At a record store in Burlington I heard some music so incredible I had to ask one of the guys up front, "Who is this?!" I said it with some desperation because I couldn't believe what I was hearing it was so good.

"It's this guy," the kid said, holding up this album.

FitzGore.jpg

I was about to say, I'll take it, when he said, "it's this crazy rare thing. This record goes for hundreds of dollars. It's crazy good, isn't it?"

I said that it was and noted the artist and title — Fitz Gore & The Talismen's Soundnitia — in my phone so I could find the music later. It's the twenty-first century. Everything's available online.

Except, not so much.

Of Fitz Gore & The Talismen there is all too little available, damn it. There's this magnificence and he does a great version of Horace Silver's Song For My Father (from which Steely Dan lifted the hook for "Rikki Don't Lose That Number"). If that's not enough to make you want the album, we are hearing different things. I want that album bad! But it just isn't there.

This is disappointing but I also like that there is something so great in the world but not available to me. I can dream about it but not have it immediately. I need more of that in the world. More of less. Yeah, that sounds almost as good as Fitz Gore & The Talismen.

Still, if I find Soundnitia in a record bin for anything less than $150, I'll probably buy it on the spot. Less is good, but Fitz Gore is even better.

Sick Leave

This is the first I've sat at the computer to write in days. I caught a cold last week that, while we were in Vermont, turned into something quite awful. I couldn't drive us home Sunday and spent Monday on the couch passing in and out of sleep, sneezing, barking a wet cough, and wheezing. This morning I am foggy, but able to sit and type while listening to music. Doesn't sound like much, but it's a world of improvement.

Throughout the sickness I maintained the habit of writing three Morning Pages each day. The pages are in my basement office and I'm too tired to go inspect them. Good. There's almost nothing in them. I wrote how sick I was and how far from finishing each day's pages. I trudged through those pages.

Is there a point to that kind of thing? Yes and no. Start with no.

Nothing of consequence came out of the words on those pages. Nothing in them will come out and become some new piece of writing. Nothing. Not a word. Four days of pages like that means over three-thousand words of nothing. I should have slept instead.

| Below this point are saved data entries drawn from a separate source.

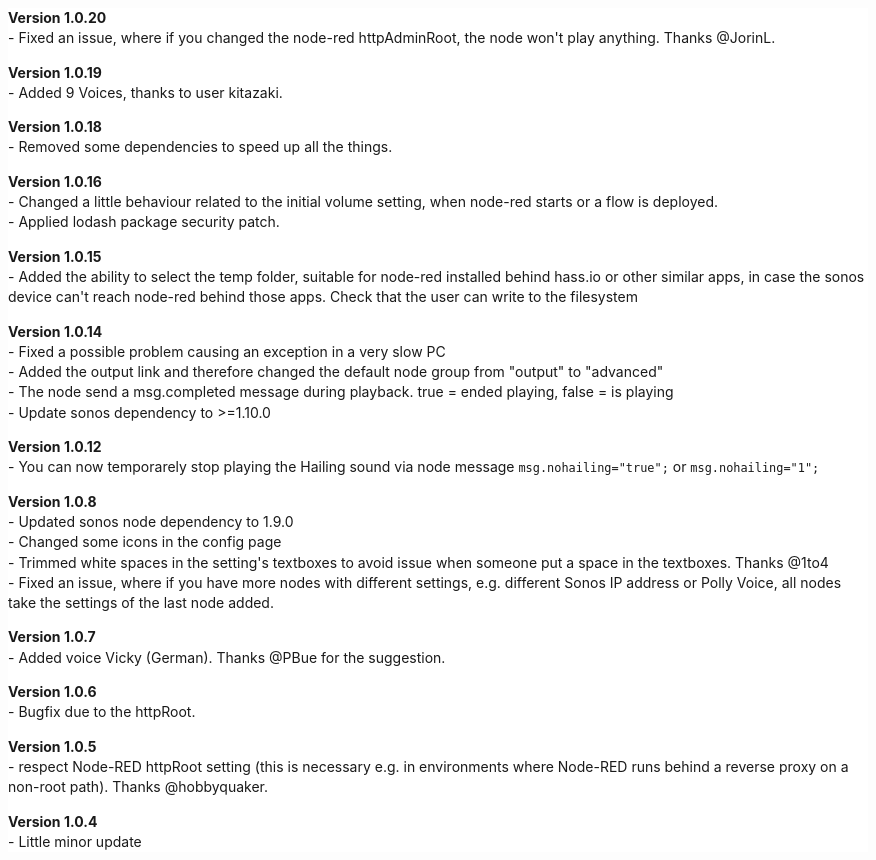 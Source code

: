 </p>
<p>
<b>Version 1.0.20</b><br/>
- Fixed an issue, where if you changed the node-red httpAdminRoot, the node won't play anything. Thanks @JorinL.<br/>
</p>
<p>
<b>Version 1.0.19</b><br/>
- Added 9 Voices, thanks to user kitazaki.<br/>
</p>
<p>
<b>Version 1.0.18</b><br/>
- Removed some dependencies to speed up all the things.<br/>
</p>
<p>
<b>Version 1.0.16</b><br/>
- Changed a little behaviour related to the initial volume setting, when node-red starts or a flow is deployed.<br/>
- Applied lodash package security patch.<br/>
</p>
<p>
<b>Version 1.0.15</b><br/>
- Added the ability to select the temp folder, suitable for node-red installed behind hass.io or other similar apps, in case the sonos device can't reach node-red behind those apps. Check that the user can write to the filesystem<br/>
</p>
<p>
<b>Version 1.0.14</b><br/>
- Fixed a possible problem causing an exception in a very slow PC<br/>
- Added the output link and therefore changed the default node group from "output" to "advanced"<br/>
- The node send a msg.completed message during playback. true = ended playing, false = is playing<br/>
- Update sonos dependency to >=1.10.0
</p>
<p>
<b>Version 1.0.12</b><br/>
- You can now temporarely stop playing the Hailing sound via node message <code>msg.nohailing="true";</code> or <code>msg.nohailing="1";</code><br/>
</p>
<b>Version 1.0.8</b><br/>
- Updated sonos node dependency to 1.9.0<br/>
- Changed some icons in the config page<br/>
- Trimmed white spaces in the setting's textboxes to avoid issue when someone put a space in the textboxes. Thanks @1to4<br/>
- Fixed an issue, where if you have more nodes with different settings, e.g. different Sonos IP address or Polly Voice, all nodes take the settings of the last node added.<br/>
</p>
<p>
<b>Version 1.0.7</b><br/>
- Added voice Vicky (German). Thanks @PBue for the suggestion.<br/>
</p>
<p>
<b>Version 1.0.6</b><br/>
- Bugfix due to the httpRoot.<br/>
</p>
<p>
<b>Version 1.0.5</b><br/>
- respect Node-RED httpRoot setting (this is necessary e.g. in environments where Node-RED runs behind a reverse proxy on a non-root path). Thanks @hobbyquaker.<br/>
</p>
<p>
<b>Version 1.0.4</b><br/>
- Little minor update<br/>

But I don't really believe any of that

As of this morning, I've done 1,747 days in a row of Morning Pages. Even sick and completely fogged over, I wrote three pages. The exact number of days is unimportant, but that many days adds up to a feeling. The habit of beginning each day with writing has become so important I do it even when sick and far from home. This isn't willpower. It's that it has become a reflex, a comforting habit.

Another habit I have been trying to establish is posting to the blog each day. Well, I blew that this weekend. I couldn't get a good piece together when I was that sick. Three things come to mind about that:

One: I can return to posting now that I'm healthy. There's no penalty for having missed a couple days. No one is grading this. I can forgive and understand the lapse. To suffer guilt or give up are the acts of a fool.

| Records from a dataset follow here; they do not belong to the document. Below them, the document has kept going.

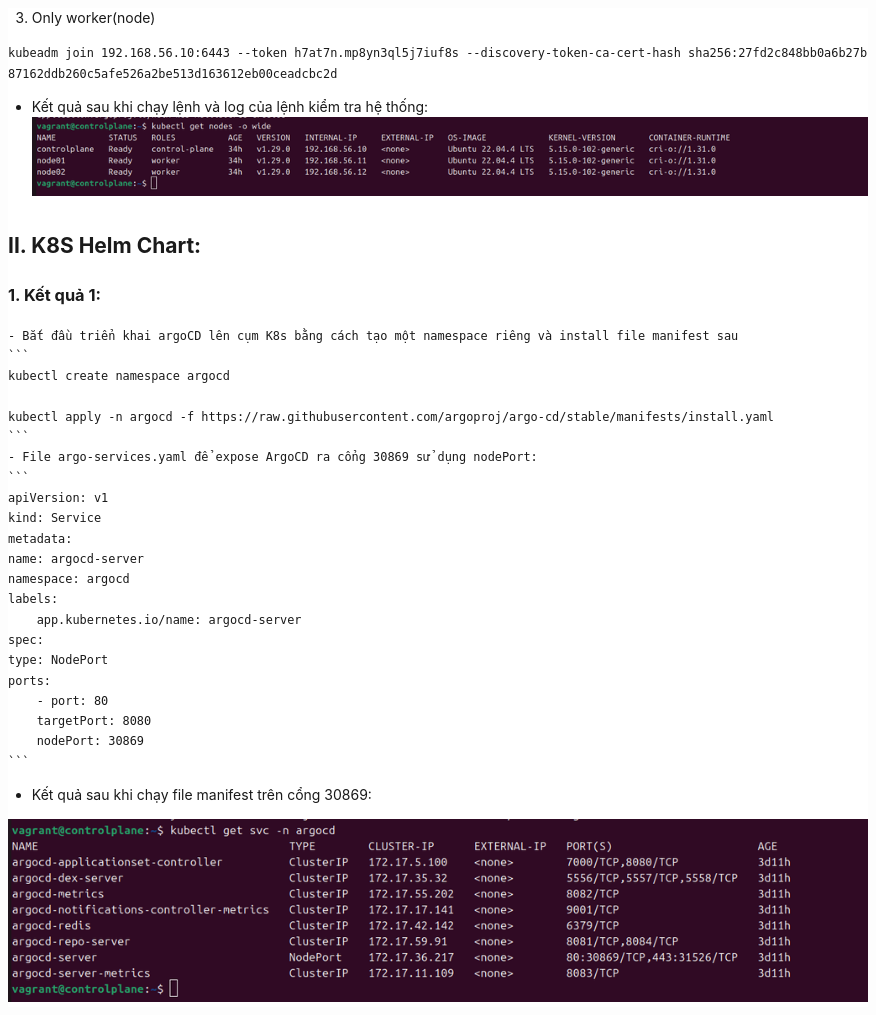 3. Only worker(node)
```
kubeadm join 192.168.56.10:6443 --token h7at7n.mp8yn3ql5j7iuf8s --discovery-token-ca-cert-hash sha256:27fd2c848bb0a6b27b87162ddb260c5afe526a2be513d163612eb00ceadcbc2d 
```

- Kết quả sau khi chạy lệnh và log của lệnh kiểm tra hệ thống:
![alt text](images/k8s.png) 


## II. K8S Helm Chart:

### 1. Kết quả 1:



    - Bắt đầu triển khai argoCD lên cụm K8s bằng cách tạo một namespace riêng và install file manifest sau
    ```
    kubectl create namespace argocd

    kubectl apply -n argocd -f https://raw.githubusercontent.com/argoproj/argo-cd/stable/manifests/install.yaml
    ```
    - File argo-services.yaml để expose ArgoCD ra cổng 30869 sử dụng nodePort:
    ```
    apiVersion: v1
    kind: Service
    metadata:
    name: argocd-server
    namespace: argocd
    labels:
        app.kubernetes.io/name: argocd-server
    spec:
    type: NodePort
    ports:
        - port: 80
        targetPort: 8080
        nodePort: 30869
    ```



- Kết quả sau khi chạy file manifest trên cổng 30869:

![alt text](images/argoNode.png)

Two: Technology gets in the way. Morning Pages continued because pen and paper are simple. Blogging requires all sorts of mediation. I didn't bring a computer on vacation because I wanted to be with my family. The first morning at the hotel, I used a computer in the lobby. By the second morning I was too sick to go down there. Paper and pen are always available. Computers and wifi, not so much.

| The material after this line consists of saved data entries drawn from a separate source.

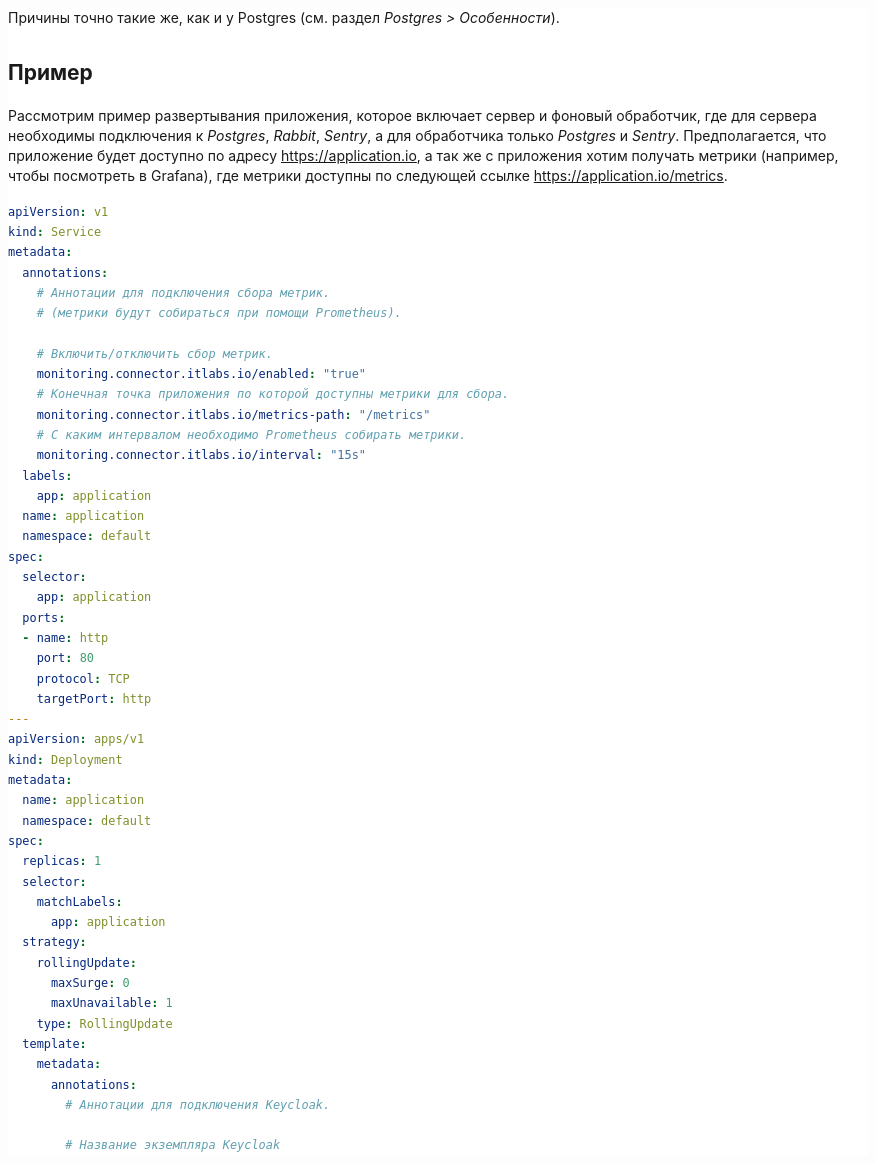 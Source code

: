 Причины точно такие же, как и у Postgres (см. раздел _Postgres > Особенности_).


## Пример

Рассмотрим пример развертывания приложения, которое включает сервер и фоновый обработчик, где для сервера 
необходимы подключения к _Postgres_, _Rabbit_, _Sentry_, а для обработчика только _Postgres_ и _Sentry_.
Предполагается, что приложение будет доступно по адресу https://application.io, а так же с приложения
хотим получать метрики (например, чтобы посмотреть в Grafana), где метрики доступны по следующей ссылке
https://application.io/metrics.

```yaml
apiVersion: v1
kind: Service
metadata: 
  annotations:
    # Аннотации для подключения сбора метрик.
    # (метрики будут собираться при помощи Prometheus).

    # Включить/отключить сбор метрик.
    monitoring.connector.itlabs.io/enabled: "true"
    # Конечная точка приложения по которой доступны метрики для сбора.
    monitoring.connector.itlabs.io/metrics-path: "/metrics"
    # С каким интервалом необходимо Prometheus собирать метрики.
    monitoring.connector.itlabs.io/interval: "15s"
  labels: 
    app: application
  name: application
  namespace: default
spec: 
  selector: 
    app: application
  ports: 
  - name: http
    port: 80
    protocol: TCP
    targetPort: http
---
apiVersion: apps/v1
kind: Deployment
metadata:
  name: application
  namespace: default
spec:
  replicas: 1
  selector:
    matchLabels:
      app: application
  strategy:
    rollingUpdate:
      maxSurge: 0
      maxUnavailable: 1
    type: RollingUpdate
  template:
    metadata:
      annotations:
        # Аннотации для подключения Keycloak.

        # Название экземпляра Keycloak
```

Three: I should bank a few blog entries to draw on in times of trouble.

I'm getting healthier and understanding things about myself and about writing as I go. Being sick yesterday I read, slept, and daydreamed. I found a possible approach to a book idea I've toyed with for years. The idea has to do with Morning Pages, health, and the ways in which the two feed off one another.

It feels good to be back to blogging. It feels good to have stayed with Morning Pages. It feels good to have shed the worst effects of this cold and to know that things will get better with each passing day. Mostly it feels great to know that I'm still a writer in sickness and health, until death do us part.